What you are asked to do: Could you transcribe the entries below exactly, without any of the pictures?

═════ Material to process

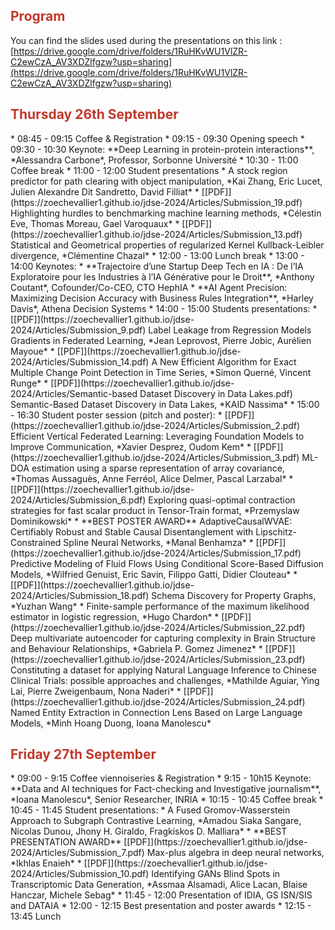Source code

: <!-- # Program -->
<h2 style="color:#c0392b;">Program</h2>

You can find the slides used during the presentations on this link : [https://drive.google.com/drive/folders/1RuHKvWU1VlZR-C2ewCzA_AV3XDZlfgzw?usp=sharing](https://drive.google.com/drive/folders/1RuHKvWU1VlZR-C2ewCzA_AV3XDZlfgzw?usp=sharing)

<!-- ## Thursday 26th September -->
<h2 style="color:#c0392b;">Thursday 26th September</h2>
* 08:45 - 09:15 Coffee & Registration
* 09:15 - 09:30 Opening speech
* 09:30 - 10:30 Keynote: **Deep Learning in protein-protein interactions**, *Alessandra Carbone*, Professor, Sorbonne Université
* 10:30 - 11:00 Coffee break
* 11:00 - 12:00 Student presentations
    * A stock region predictor for path clearing with object manipulation, *Kai Zhang, Eric Lucet, Julien Alexandre Dit Sandretto, David Filliat*
    * [[PDF]](https://zoechevallier1.github.io/jdse-2024/Articles/Submission_19.pdf) Highlighting hurdles to benchmarking machine learning methods, *Célestin Eve, Thomas Moreau, Gael Varoquaux*
    * [[PDF]](https://zoechevallier1.github.io/jdse-2024/Articles/Submission_13.pdf) Statistical and Geometrical properties of regularized Kernel Kullback-Leibler divergence, *Clémentine Chazal*
* 12:00 - 13:00 Lunch break
* 13:00 - 14:00 Keynotes:
    * **Trajectoire d’une Startup Deep Tech en IA : De l’IA Exploratoire pour les Industries à l’IA Générative pour le Droit**, *Anthony Coutant*, Cofounder/Co-CEO, CTO HephIA
    * **AI Agent Precision: Maximizing Decision Accuracy with Business Rules Integration**, *Harley Davis*, Athena Decision Systems
* 14:00 - 15:00 Students presentations:
    * [[PDF]](https://zoechevallier1.github.io/jdse-2024/Articles/Submission_9.pdf) Label Leakage from Regression Models Gradients in Federated Learning, *Jean Leprovost, Pierre Jobic, Aurélien Mayoue*
    * [[PDF]](https://zoechevallier1.github.io/jdse-2024/Articles/Submission_14.pdf) A New Efficient Algorithm for Exact Multiple Change Point Detection in Time Series, *Simon Querné, Vincent Runge*
    * [[PDF]](https://zoechevallier1.github.io/jdse-2024/Articles/Semantic-based Dataset Discovery in Data Lakes.pdf) Semantic-Based Dataset Discovery in Data Lakes, *KAID Nassima*  
* 15:00 - 16:30 Student poster session (pitch and poster):
    * [[PDF]](https://zoechevallier1.github.io/jdse-2024/Articles/Submission_2.pdf) Efficient Vertical Federated Learning: Leveraging Foundation Models to Improve Communication, *Xavier Desprez, Oudom Kem*
    * [[PDF]](https://zoechevallier1.github.io/jdse-2024/Articles/Submission_3.pdf) ML-DOA estimation using a sparse representation of array covariance, *Thomas Aussaguès, Anne Ferréol, Alice Delmer, Pascal Larzabal*
    * [[PDF]](https://zoechevallier1.github.io/jdse-2024/Articles/Submission_6.pdf) Exploring quasi-optimal contraction strategies for fast scalar product in Tensor-Train format, *Przemyslaw Dominikowski*
    * **BEST POSTER AWARD** AdaptiveCausalWVAE: Certifiably Robust and Stable Causal Disentanglement with Lipschitz-Constrained Spline Neural Networks, *Manal Benhamza*
    * [[PDF]](https://zoechevallier1.github.io/jdse-2024/Articles/Submission_17.pdf) Predictive Modeling of Fluid Flows Using Conditional Score-Based Diffusion Models, *Wilfried Genuist, Eric Savin, Filippo Gatti, Didier Clouteau*
    * [[PDF]](https://zoechevallier1.github.io/jdse-2024/Articles/Submission_18.pdf) Schema Discovery for Property Graphs, *Yuzhan Wang*
    * Finite-sample performance of the maximum likelihood estimator in logistic regression, *Hugo Chardon*
    * [[PDF]](https://zoechevallier1.github.io/jdse-2024/Articles/Submission_22.pdf) Deep multivariate autoencoder for capturing complexity in Brain Structure and Behaviour Relationships, *Gabriela P. Gomez Jimenez*
    * [[PDF]](https://zoechevallier1.github.io/jdse-2024/Articles/Submission_23.pdf) Constituting a dataset for applying Natural Language Inference to Chinese Clinical Trials: possible approaches and challenges, *Mathilde Aguiar, Ying Lai, Pierre Zweigenbaum, Nona Naderi*
    * [[PDF]](https://zoechevallier1.github.io/jdse-2024/Articles/Submission_24.pdf) Named Entity Extraction in Connection Lens Based on Large Language Models, *Minh Hoang Duong, Ioana Manolescu*


<!-- ## Friday 27th September -->
<h2 style="color:#c0392b;">Friday 27th September</h2>
* 09:00 - 9:15 Coffee viennoiseries & Registration
* 9:15 - 10h15 Keynote: **Data and AI techniques for Fact-checking and Investigative journalism**, *Ioana Manolescu*, Senior Researcher, INRIA
* 10:15 - 10:45 Coffee break
* 10:45 - 11:45 Student presentations:
    * A Fused Gromov-Wasserstein Approach to Subgraph Contrastive Learning, *Amadou Siaka Sangare, Nicolas Dunou, Jhony H. Giraldo, Fragkiskos D. Malliara*
    * **BEST PRESENTATION AWARD** [[PDF]](https://zoechevallier1.github.io/jdse-2024/Articles/Submission_7.pdf) Max-plus algebra in deep neural networks, *Ikhlas Enaieh*
    * [[PDF]](https://zoechevallier1.github.io/jdse-2024/Articles/Submission_10.pdf) Identifying GANs Blind Spots in Transcriptomic Data Generation, *Assmaa Alsamadi, Alice Lacan, Blaise Hanczar, Michele Sebag*
* 11:45 - 12:00 Presentation of IDIA, GS ISN/SIS and DATAIA
* 12:00 - 12:15 Best presentation and poster awards
* 12:15 - 13:45 Lunch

══════════

Answer to this exercise:
Source code

: <!-- # Program -->
<h2 style="color:#c0392b;">Program</h2>

You can find the slides used during the presentations on this link : [https://drive.google.com/drive/folders/1RuHKvWU1VlZR-C2ewCzA_AV3XDZlfgzw?usp=sharing](https://drive.google.com/drive/folders/1RuHKvWU1VlZR-C2ewCzA_AV3XDZlfgzw?usp=sharing)

<!-- ## Thursday 26th September -->
<h2 style="color:#c0392b;">Thursday 26th September</h2>
* 08:45 - 09:15 Coffee & Registration
* 09:15 - 09:30 Opening speech
* 09:30 - 10:30 Keynote: **Deep Learning in protein-protein interactions**, *Alessandra Carbone*, Professor, Sorbonne Université
* 10:30 - 11:00 Coffee break
* 11:00 - 12:00 Student presentations
    * A stock region predictor for path clearing with object manipulation, *Kai Zhang, Eric Lucet, Julien Alexandre Dit Sandretto, David Filliat*
    * [[PDF]](https://zoechevallier1.github.io/jdse-2024/Articles/Submission_19.pdf) Highlighting hurdles to benchmarking machine learning methods, *Célestin Eve, Thomas Moreau, Gael Varoquaux*
    * [[PDF]](https://zoechevallier1.github.io/jdse-2024/Articles/Submission_13.pdf) Statistical and Geometrical properties of regularized Kernel Kullback-Leibler divergence, *Clémentine Chazal*
* 12:00 - 13:00 Lunch break
* 13:00 - 14:00 Keynotes:
    * **Trajectoire d’une Startup Deep Tech en IA : De l’IA Exploratoire pour les Industries à l’IA Générative pour le Droit**, *Anthony Coutant*, Cofounder/Co-CEO, CTO HephIA
    * **AI Agent Precision: Maximizing Decision Accuracy with Business Rules Integration**, *Harley Davis*, Athena Decision Systems
* 14:00 - 15:00 Students presentations:
    * [[PDF]](https://zoechevallier1.github.io/jdse-2024/Articles/Submission_9.pdf) Label Leakage from Regression Models Gradients in Federated Learning, *Jean Leprovost, Pierre Jobic, Aurélien Mayoue*
    * [[PDF]](https://zoechevallier1.github.io/jdse-2024/Articles/Submission_14.pdf) A New Efficient Algorithm for Exact Multiple Change Point Detection in Time Series, *Simon Querné, Vincent Runge*
    * [[PDF]](https://zoechevallier1.github.io/jdse-2024/Articles/Semantic-based Dataset Discovery in Data Lakes.pdf) Semantic-Based Dataset Discovery in Data Lakes, *KAID Nassima*  
* 15:00 - 16:30 Student poster session (pitch and poster):
    * [[PDF]](https://zoechevallier1.github.io/jdse-2024/Articles/Submission_2.pdf) Efficient Vertical Federated Learning: Leveraging Foundation Models to Improve Communication, *Xavier Desprez, Oudom Kem*
    * [[PDF]](https://zoechevallier1.github.io/jdse-2024/Articles/Submission_3.pdf) ML-DOA estimation using a sparse representation of array covariance, *Thomas Aussaguès, Anne Ferréol, Alice Delmer, Pascal Larzabal*
    * [[PDF]](https://zoechevallier1.github.io/jdse-2024/Articles/Submission_6.pdf) Exploring quasi-optimal contraction strategies for fast scalar product in Tensor-Train format, *Przemyslaw Dominikowski*
    * **BEST POSTER AWARD** AdaptiveCausalWVAE: Certifiably Robust and Stable Causal Disentanglement with Lipschitz-Constrained Spline Neural Networks, *Manal Benhamza*
    * [[PDF]](https://zoechevallier1.github.io/jdse-2024/Articles/Submission_17.pdf) Predictive Modeling of Fluid Flows Using Conditional Score-Based Diffusion Models, *Wilfried Genuist, Eric Savin, Filippo Gatti, Didier Clouteau*
    * [[PDF]](https://zoechevallier1.github.io/jdse-2024/Articles/Submission_18.pdf) Schema Discovery for Property Graphs, *Yuzhan Wang*
    * Finite-sample performance of the maximum likelihood estimator in logistic regression, *Hugo Chardon*
    * [[PDF]](https://zoechevallier1.github.io/jdse-2024/Articles/Submission_22.pdf) Deep multivariate autoencoder for capturing complexity in Brain Structure and Behaviour Relationships, *Gabriela P. Gomez Jimenez*
    * [[PDF]](https://zoechevallier1.github.io/jdse-2024/Articles/Submission_23.pdf) Constituting a dataset for applying Natural Language Inference to Chinese Clinical Trials: possible approaches and challenges, *Mathilde Aguiar, Ying Lai, Pierre Zweigenbaum, Nona Naderi*
    * [[PDF]](https://zoechevallier1.github.io/jdse-2024/Articles/Submission_24.pdf) Named Entity Extraction in Connection Lens Based on Large Language Models, *Minh Hoang Duong, Ioana Manolescu*


<!-- ## Friday 27th September -->
<h2 style="color:#c0392b;">Friday 27th September</h2>
* 09:00 - 9:15 Coffee viennoiseries & Registration
* 9:15 - 10h15 Keynote: **Data and AI techniques for Fact-checking and Investigative journalism**, *Ioana Manolescu*, Senior Researcher, INRIA
* 10:15 - 10:45 Coffee break
* 10:45 - 11:45 Student presentations:
    * A Fused Gromov-Wasserstein Approach to Subgraph Contrastive Learning, *Amadou Siaka Sangare, Nicolas Dunou, Jhony H. Giraldo, Fragkiskos D. Malliara*
    * **BEST PRESENTATION AWARD** [[PDF]](https://zoechevallier1.github.io/jdse-2024/Articles/Submission_7.pdf) Max-plus algebra in deep neural networks, *Ikhlas Enaieh*
    * [[PDF]](https://zoechevallier1.github.io/jdse-2024/Articles/Submission_10.pdf) Identifying GANs Blind Spots in Transcriptomic Data Generation, *Assmaa Alsamadi, Alice Lacan, Blaise Hanczar, Michele Sebag*
* 11:45 - 12:00 Presentation of IDIA, GS ISN/SIS and DATAIA
* 12:00 - 12:15 Best presentation and poster awards
* 12:15 - 13:45 Lunch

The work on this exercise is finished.